Thursday, October 1, 2009

The Future of Emacs

A confession: I have always been a VI man.
A further confession: I have never been a very good one.

The very thing that alienated me from Emacs is perhaps its greatest strength: its boundless flexibility.  Emacs is designed in such a way that a feature can be added without a substantial architectural learning curve.  Despite the sheer breadth of functionality the program has grown to encompass, at base, it is a relatively simple program: it is a text-editor with plug-in support.

So why VI over Emacs?  And will either of these programs be around in 50 years?

When I was originally learning VI, I recognized it as a dated technology.  It's a fantastic tool for working in a terminal, but is outshined by a host of editors in a modern, windowed environment.  I chose VI over Emacs because I wanted to be able to work in terminals, not because I wanted to learn a sophisticated IDE; simply put, VI is basically the same on any *nix machine, Emacs isn't.  VI is a skill that doesn't vary machine-to-machine.  Emacs keywords and features vary by release.

VI is useful but losing purpose with time.  In the long run, will Emacs' flexibility save it from irrelevancy?  To answer these questions, I shot off to 2059, explored the Emacs dev-sphere and had a quick holo-con with 70-year-old project maintainer Jerry "Wildebeest" Gorman.

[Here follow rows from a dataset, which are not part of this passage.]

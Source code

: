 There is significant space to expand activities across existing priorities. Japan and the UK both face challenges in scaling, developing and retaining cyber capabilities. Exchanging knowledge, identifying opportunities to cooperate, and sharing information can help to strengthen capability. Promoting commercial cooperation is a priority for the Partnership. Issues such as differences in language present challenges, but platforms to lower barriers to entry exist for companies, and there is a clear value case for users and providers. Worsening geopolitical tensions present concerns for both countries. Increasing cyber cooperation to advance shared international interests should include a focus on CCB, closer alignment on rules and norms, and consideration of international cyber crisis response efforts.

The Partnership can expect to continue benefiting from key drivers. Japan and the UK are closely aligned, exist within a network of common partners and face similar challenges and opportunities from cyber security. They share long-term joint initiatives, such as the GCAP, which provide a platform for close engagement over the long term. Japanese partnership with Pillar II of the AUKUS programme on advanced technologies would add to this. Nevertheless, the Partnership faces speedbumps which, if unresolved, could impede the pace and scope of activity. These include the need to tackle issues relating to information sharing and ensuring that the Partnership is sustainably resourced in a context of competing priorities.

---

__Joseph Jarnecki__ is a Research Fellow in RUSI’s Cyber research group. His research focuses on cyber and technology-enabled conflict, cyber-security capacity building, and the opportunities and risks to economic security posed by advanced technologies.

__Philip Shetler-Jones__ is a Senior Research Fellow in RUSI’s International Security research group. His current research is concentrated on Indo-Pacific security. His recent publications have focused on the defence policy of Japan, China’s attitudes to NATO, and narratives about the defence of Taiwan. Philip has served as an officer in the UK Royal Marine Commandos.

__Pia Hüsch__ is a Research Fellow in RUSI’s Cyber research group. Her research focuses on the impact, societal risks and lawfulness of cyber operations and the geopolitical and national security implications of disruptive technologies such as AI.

Kurt: I have to say, it's stunning to see how long the Emacs project has lasted.  Could you describe some of the changes to the system in the last 50 years?
Gorman: Oh, it's been incredibly active.  We've optimized our algorithms for quantum architecture, we've integrated ASCII-video translation features so video streams can be rendered as stacked layers of colored ASCII text, we've worked on enhanced session concurrency, so a hundred users can share thousands of frames efficiently, we've--
Kurt: Are any of these developments unique to Emacs though?
Gorman: What do you mean?
Kurt: I mean, can Emacs do anything that other IDEs aren't doing right now?
Gorman: Well, it's written in Lisp, which is--
Kurt: So?
Gorman: And it's free as in speech.
Kurt: Plenty of other things are as well.
Gorman: And it has a small memory footprint.
Kurt: Don't you have petabyte QRAM chips now?
Gorman: And it--
Kurt: Can't you just admit that this is all nostalgia and outdated skills?
Gorman: No, it's totally about--
Kurt: What!?  Do you still check your e-mail with Pine too?
Gorman: Yeah, what about it?
Kurt: Gah!

To all readers curious as to the future of Emacs, I apologize for hosting such an embarrassing interview.  I just often feel like developers deny the real reasons for their habits.  Anyway, Emacs does offer some valuable lessons to modern developers, even if the platform itself is old:
  1. Keeping the system open and easily flexible can grant it a long, rich life: A program need not be open-source to maintain an active development community, but should grant developers access to anything they could want to change.  Winamp is an outstanding example of a closed-source program that maintained a very active development community.  It gave users the ability to modify its appearance, its inputs, outputs, and to create new windows and features.  The end result was a product that was heavily used for years.  Though Winamp offers a cautionary lesson: by remaining closed source, you increase the chances of a product dying a slow death, since its longevity (and legal ownership) depend on the whims of someone other than the developer--in Winamp's case, AOL.
  2. Simple interfaces can encourage complex development: Keeping the bar to entry low can keep people interested.  Emacs was easy to add-on to, and so many people learned to add to it.  This can either be done by defining well-structured, simple interfaces, or (more dangerously) by keeping most of the program's data flatly structured.  Firefox takes something of a hybrid approach, defining interfaces for various layout information, but keeping the data itself (including settings and page trees) "flat" and global.
  3. Maintain a good way to publicize user's contributions: In the case of Emacs, maintained packages are kept in the program itself.  Because these features are most often accessible by keystroke combinations, they don't cloud up screen space and because Emacs is a terminal program, they're not very large.  Many modern projects maintain web pages dedicated to their add-ons.  Winamp and the Mozilla projects are particularly good about this.  Eclipse offers a well-centralized update utility, but lacks a good central resource.  Consequently, fewer minor changes get published, which potentially are slowing down the growth of the platform.  There are many outstanding, large contributions, but minor 3rd party enhancements are rare in the Eclipse ecosystem.
Emacs is something of a legend, and it can sometimes be hard to separate the program from GNU philosophy from Stallman's ego.  And in truth, maybe they shouldn't be completely separated: each has arguably benefited from the other.  Emacs may technically live forever, but I consider the program increasingly irrelevant.  Its lessons, however, can still be applied.  And I have yet to see another development tool grow  in such a broadly communal fashion.